Dual-Responsive Micellar Microgels Matrixed with Surface-Engineered Lipids: a New Approach for Controlled Vaginal Drug Delivery

Abstract

Purpose

This study investigated surface-modified dual-responsive (bio-responsive and thermo-sensitive) micellar microgels as a novel vaginal drug delivery system (VDDS) for enhanced administration and prolonged localized efficacy.

Methods

Lipid matrices (LMs) consisting of Softisan® 154 and super-refined sunseed oil with or without PEG-4000 were prepared by fusion, loaded with a model topical vaginal drug (miconazole nitrate, MN), characterized and used to formulate MN-loaded surface-modified solid lipid microparticles (SLMs) by melt-homogenization. Surface-modified SLMs were characterized, lyophilized, and used to prepare surface-modified mucoadhesive and thermosensitive microgels (MTMs) employing three bioadhesive agents—hydroxypropylcellulose (HPC), Carbopol® 71G-NF or Polycarbophil®, each alongside two thermosensitive polymers (Kolliphor® P407 and Kolliphor® P188). The MTMs were characterized using phase transition temperature (PTT) and gelation time and evaluated for physicochemical performance, drug dissolution in simulated vaginal fluid (SVF, pH = 4.2) and stability. Antifungal efficacy of optimized (Kolliphor + HPC-based) microgels was evaluated against Candida albicans and compared with control.

Results

Solid-state characterizations confirmed amorphicity of LMs and MN-loaded LMs and stability of MN in the formulations.
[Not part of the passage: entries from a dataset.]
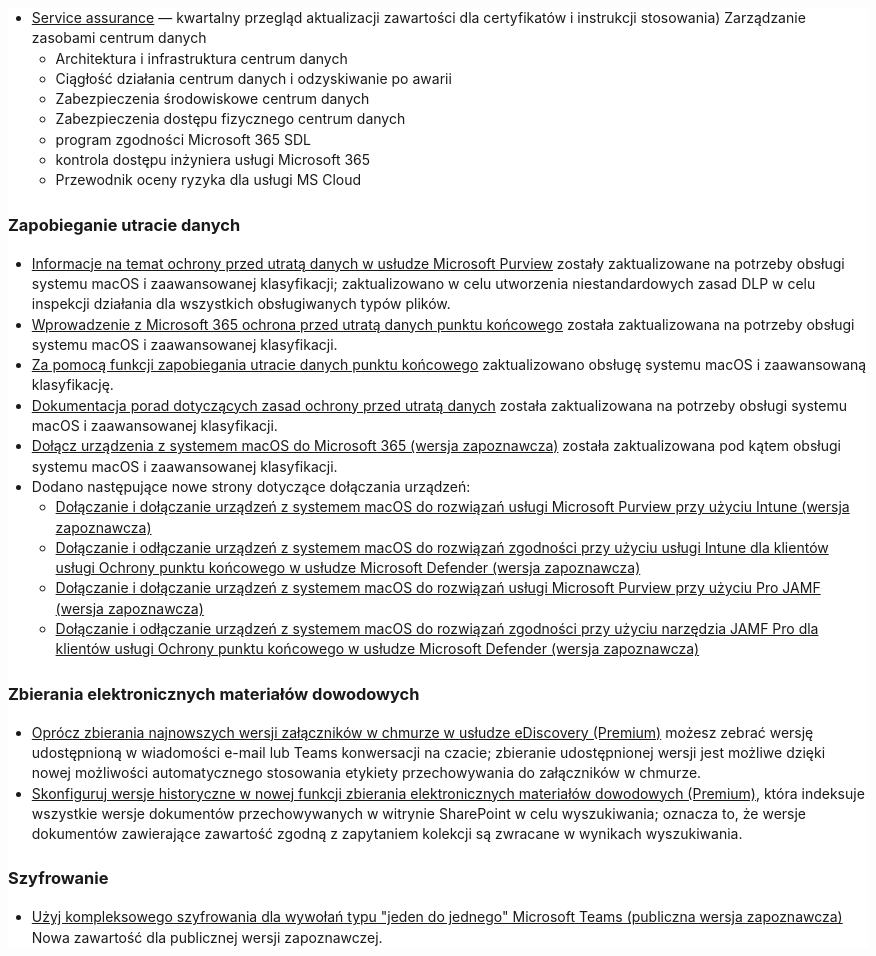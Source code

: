 - [Service assurance](/compliance) — kwartalny przegląd aktualizacji zawartości dla certyfikatów i instrukcji stosowania) Zarządzanie zasobami centrum danych
  - Architektura i infrastruktura centrum danych
  - Ciągłość działania centrum danych i odzyskiwanie po awarii
  - Zabezpieczenia środowiskowe centrum danych
  - Zabezpieczenia dostępu fizycznego centrum danych
  - program zgodności Microsoft 365 SDL
  - kontrola dostępu inżyniera usługi Microsoft 365
  - Przewodnik oceny ryzyka dla usługi MS Cloud

### <a name="data-loss-prevention"></a>Zapobieganie utracie danych

- [Informacje na temat ochrony przed utratą danych w usłudze Microsoft Purview](endpoint-dlp-learn-about.md) zostały zaktualizowane na potrzeby obsługi systemu macOS i zaawansowanej klasyfikacji; zaktualizowano w celu utworzenia niestandardowych zasad DLP w celu inspekcji działania dla wszystkich obsługiwanych typów plików.
- [Wprowadzenie z Microsoft 365 ochrona przed utratą danych punktu końcowego](endpoint-dlp-getting-started.md) została zaktualizowana na potrzeby obsługi systemu macOS i zaawansowanej klasyfikacji.
- [Za pomocą funkcji zapobiegania utracie danych punktu końcowego](endpoint-dlp-using.md) zaktualizowano obsługę systemu macOS i zaawansowaną klasyfikację.
- [Dokumentacja porad dotyczących zasad ochrony przed utratą danych](dlp-policy-tips-reference.md) została zaktualizowana na potrzeby obsługi systemu macOS i zaawansowanej klasyfikacji.
- [Dołącz urządzenia z systemem macOS do Microsoft 365 (wersja zapoznawcza)](device-onboarding-macos-overview.md) została zaktualizowana pod kątem obsługi systemu macOS i zaawansowanej klasyfikacji.
- Dodano następujące nowe strony dotyczące dołączania urządzeń:
  - [Dołączanie i dołączanie urządzeń z systemem macOS do rozwiązań usługi Microsoft Purview przy użyciu Intune (wersja zapoznawcza)](device-onboarding-offboarding-macos-intune.md)
  - [Dołączanie i odłączanie urządzeń z systemem macOS do rozwiązań zgodności przy użyciu usługi Intune dla klientów usługi Ochrony punktu końcowego w usłudze Microsoft Defender (wersja zapoznawcza)](device-onboarding-offboarding-macos-intune-mde.md)
  - [Dołączanie i dołączanie urządzeń z systemem macOS do rozwiązań usługi Microsoft Purview przy użyciu Pro JAMF (wersja zapoznawcza)](device-onboarding-offboarding-macos-jamfpro.md)
  - [Dołączanie i odłączanie urządzeń z systemem macOS do rozwiązań zgodności przy użyciu narzędzia JAMF Pro dla klientów usługi Ochrony punktu końcowego w usłudze Microsoft Defender (wersja zapoznawcza)](device-onboarding-offboarding-macos-jamfpro-mde.md)

### <a name="ediscovery"></a>Zbierania elektronicznych materiałów dowodowych

- [Oprócz zbierania najnowszych wersji załączników w chmurze w usłudze eDiscovery (Premium)](advanced-ediscovery-cloud-attachments.md) możesz zebrać wersję udostępnioną w wiadomości e-mail lub Teams konwersacji na czacie; zbieranie udostępnionej wersji jest możliwe dzięki nowej możliwości automatycznego stosowania etykiety przechowywania do załączników w chmurze.
- [Skonfiguruj wersje historyczne w nowej funkcji zbierania elektronicznych materiałów dowodowych (Premium),](advanced-ediscovery-historical-versions.md) która indeksuje wszystkie wersje dokumentów przechowywanych w witrynie SharePoint w celu wyszukiwania; oznacza to, że wersje dokumentów zawierające zawartość zgodną z zapytaniem kolekcji są zwracane w wynikach wyszukiwania.

### <a name="encryption"></a>Szyfrowanie

- [Użyj kompleksowego szyfrowania dla wywołań typu "jeden do jednego" Microsoft Teams (publiczna wersja zapoznawcza)](/microsoftteams/teams-end-to-end-encryption) Nowa zawartość dla publicznej wersji zapoznawczej.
Viscoelastic MTMs with high drug content, PTT above room temperature, acceptable gelation times (110.00 ± 2.50 to 130.00 ± 7.80 s), and pH values suitable for VDD were obtained. Furthermore, optimized MTMs gave significantly (p < 0.05) greater prolonged drug release in SVF and higher anticandidal activity than commercial formulation (Daktarin®) and MN polymeric-hydrogel.

Conclusion

Dual-responsive micellar microgels represent a promising nonconventional formulation for prolonged localized VDD of MN.